Step 5: Drill a hole for the stand with a 2mm drill bit. For stability drill the hole about 5mm back from the centre of the saucer. This is the centre of gravity of the finished model. One of mine used a metal engine on a resin saucer and for this one I drilled the hole in the bottom of the engine right behind the 3 rectangles at the front. This is dimensionally the centre of the ship but only on this one is it the centre of mass!

Step 6: File the lower bubble of the saucer flat and drill a hole the right width for the wire and a second one in the middle of the dish at the back. Bend the wire at 90 degrees and cut it down to mount the dish onto. I found the bend in the wire was slightly curvedand the joint is very close to scraping a bit of material out of the hole on the dish at one side allows the bend to be stuck as close to the dish as possible. Cut the rest of the wire down and stick it into the saucer making sure the dish is facing forwards. For the DDL to just clear the dish with the plasmas I filed a little off the top of the dish and mounted it as close to the hull as I could!

Step 7: Use some putty to widen the dish mount so it doesn't look like a piece of wire!

Step 8: Glue it all together!

Step 9: Additions! I added a shuttle bay (2 rectangles side by side) and a tractor (a tiny triangle)to the bottom of the saucer in much the way the FF/FFBs have them. I didn't add lower drone launcher (tiny rectangle with a hole drilled in it) as in SFB they don't have them on any of my SSDs but on the FC ones on ADB website they do which I didin't realise until finished and painted!
I may go back and add them later. I have no idea if I got them in the right place but I don't have any of the SL2400 to compare to.
I also added the PH/SH phaser 3s to the upper saucer next to the bridge section. These were phaser bumps cut from the bottom of the lower hull and stuck with a tiny speck of super glue in position. I didn't put them lower on the saucer as they would have vanished into the grooves and I would put the defensive phasers next to the bridge anyway!

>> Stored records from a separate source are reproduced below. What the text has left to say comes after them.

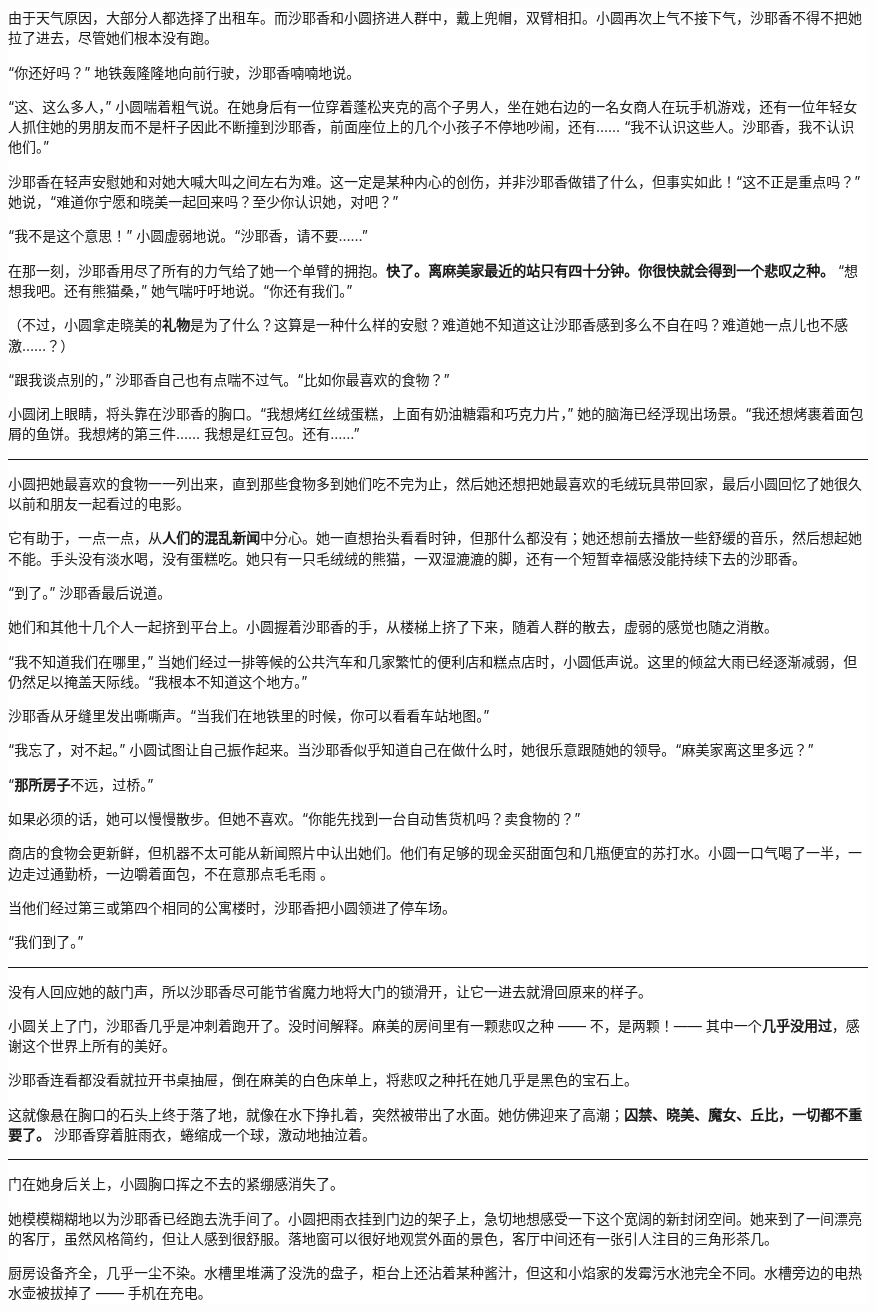由于天气原因，大部分人都选择了出租车。而沙耶香和小圆挤进人群中，戴上兜帽，双臂相扣。小圆再次上气不接下气，沙耶香不得不把她拉了进去，尽管她们根本没有跑。

“你还好吗？” 地铁轰隆隆地向前行驶，沙耶香喃喃地说。

“这、这么多人，” 小圆喘着粗气说。在她身后有一位穿着蓬松夹克的高个子男人，坐在她右边的一名女商人在玩手机游戏，还有一位年轻女人抓住她的男朋友而不是杆子因此不断撞到沙耶香，前面座位上的几个小孩子不停地吵闹，还有…… “我不认识这些人。沙耶香，我不认识他们。”

沙耶香在轻声安慰她和对她大喊大叫之间左右为难。这一定是某种内心的创伤，并非沙耶香做错了什么，但事实如此！“这不正是重点吗？” 她说，“难道你宁愿和晓美一起回来吗？至少你认识她，对吧？”

“我不是这个意思！” 小圆虚弱地说。“沙耶香，请不要……”

在那一刻，沙耶香用尽了所有的力气给了她一个单臂的拥抱。**快了。离麻美家最近的站只有四十分钟。你很快就会得到一个悲叹之种。** “想想我吧。还有熊猫桑，” 她气喘吁吁地说。“你还有我们。”

（不过，小圆拿走晓美的**礼物**是为了什么？这算是一种什么样的安慰？难道她不知道这让沙耶香感到多么不自在吗？难道她一点儿也不感激……？）

“跟我谈点别的，” 沙耶香自己也有点喘不过气。“比如你最喜欢的食物？”

小圆闭上眼睛，将头靠在沙耶香的胸口。“我想烤红丝绒蛋糕，上面有奶油糖霜和巧克力片，” 她的脑海已经浮现出场景。“我还想烤裹着面包屑的鱼饼。我想烤的第三件…… 我想是红豆包。还有……”

---

小圆把她最喜欢的食物一一列出来，直到那些食物多到她们吃不完为止，然后她还想把她最喜欢的毛绒玩具带回家，最后小圆回忆了她很久以前和朋友一起看过的电影。

它有助于，一点一点，从**人们的混乱新闻**中分心。她一直想抬头看看时钟，但那什么都没有；她还想前去播放一些舒缓的音乐，然后想起她不能。手头没有淡水喝，没有蛋糕吃。她只有一只毛绒绒的熊猫，一双湿漉漉的脚，还有一个短暂幸福感没能持续下去的沙耶香。

“到了。” 沙耶香最后说道。

她们和其他十几个人一起挤到平台上。小圆握着沙耶香的手，从楼梯上挤了下来，随着人群的散去，虚弱的感觉也随之消散。

“我不知道我们在哪里，” 当她们经过一排等候的公共汽车和几家繁忙的便利店和糕点店时，小圆低声说。这里的倾盆大雨已经逐渐减弱，但仍然足以掩盖天际线。“我根本不知道这个地方。”

沙耶香从牙缝里发出嘶嘶声。“当我们在地铁里的时候，你可以看看车站地图。”

“我忘了，对不起。” 小圆试图让自己振作起来。当沙耶香似乎知道自己在做什么时，她很乐意跟随她的领导。“麻美家离这里多远？”

“**那所房子**不远，过桥。”

如果必须的话，她可以慢慢散步。但她不喜欢。“你能先找到一台自动售货机吗？卖食物的？”

商店的食物会更新鲜，但机器不太可能从新闻照片中认出她们。他们有足够的现金买甜面包和几瓶便宜的苏打水。小圆一口气喝了一半，一边走过通勤桥，一边嚼着面包，不在意那点毛毛雨 。

当他们经过第三或第四个相同的公寓楼时，沙耶香把小圆领进了停车场。

“我们到了。”

---

没有人回应她的敲门声，所以沙耶香尽可能节省魔力地将大门的锁滑开，让它一进去就滑回原来的样子。

小圆关上了门，沙耶香几乎是冲刺着跑开了。没时间解释。麻美的房间里有一颗悲叹之种 —— 不，是两颗！—— 其中一个**几乎没用过**，感谢这个世界上所有的美好。

沙耶香连看都没看就拉开书桌抽屉，倒在麻美的白色床单上，将悲叹之种托在她几乎是黑色的宝石上。

这就像悬在胸口的石头上终于落了地，就像在水下挣扎着，突然被带出了水面。她仿佛迎来了高潮；**囚禁、晓美、魔女、丘比，一切都不重要了。** 沙耶香穿着脏雨衣，蜷缩成一个球，激动地抽泣着。

---

门在她身后关上，小圆胸口挥之不去的紧绷感消失了。

她模模糊糊地以为沙耶香已经跑去洗手间了。小圆把雨衣挂到门边的架子上，急切地想感受一下这个宽阔的新封闭空间。她来到了一间漂亮的客厅，虽然风格简约，但让人感到很舒服。落地窗可以很好地观赏外面的景色，客厅中间还有一张引人注目的三角形茶几。

厨房设备齐全，几乎一尘不染。水槽里堆满了没洗的盘子，柜台上还沾着某种酱汁，但这和小焰家的发霉污水池完全不同。水槽旁边的电热水壶被拔掉了 —— 手机在充电。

Step 10: Paint it. I chopped up transters to get the names and numbers right, but I understand Tenneshinton (see above) are going to be doing custom decals for DD kitbashes.

Done!
Oh and the leftovers! (no spare engines as this was the reason for the conversions in the first place - missing/miscast)
Leftovers.jpg


Geoff
 
Excellent conversion guide. If I ever pick some Feds up I may have to give this a go myself. Heck, its tempting to buy a strike cruiser just to try this. :P

As for the drone launcher, it was part of one of the War-Readiness refits, the same refit also added a Phaser-3s in each of what CTA:SF would call the PH and SH arcs. Is your SFB set really old? My father's ancient SSDs (the half page ones with no helpful chart) lack any refits and stuff but the newer full-page SSDs I got have that stuff included on it along with lots of helpful charts and stuff.
 
Old but not that ancient! 1995 was the most recent date on my stuff - Module M.
I have basic set, advanced missions,C1&2,R1-6,J,K,M,X1, G1 and D3
A lot of it is TFG but pretty much 'current' as SFB goes. I Think! :shock:

I have a random assortment of FC too Romulan border, Klingon attack and tholian attack that I picked up cheap after playing it with a friend some years ago.

Section R is always great to get some background on the different ships.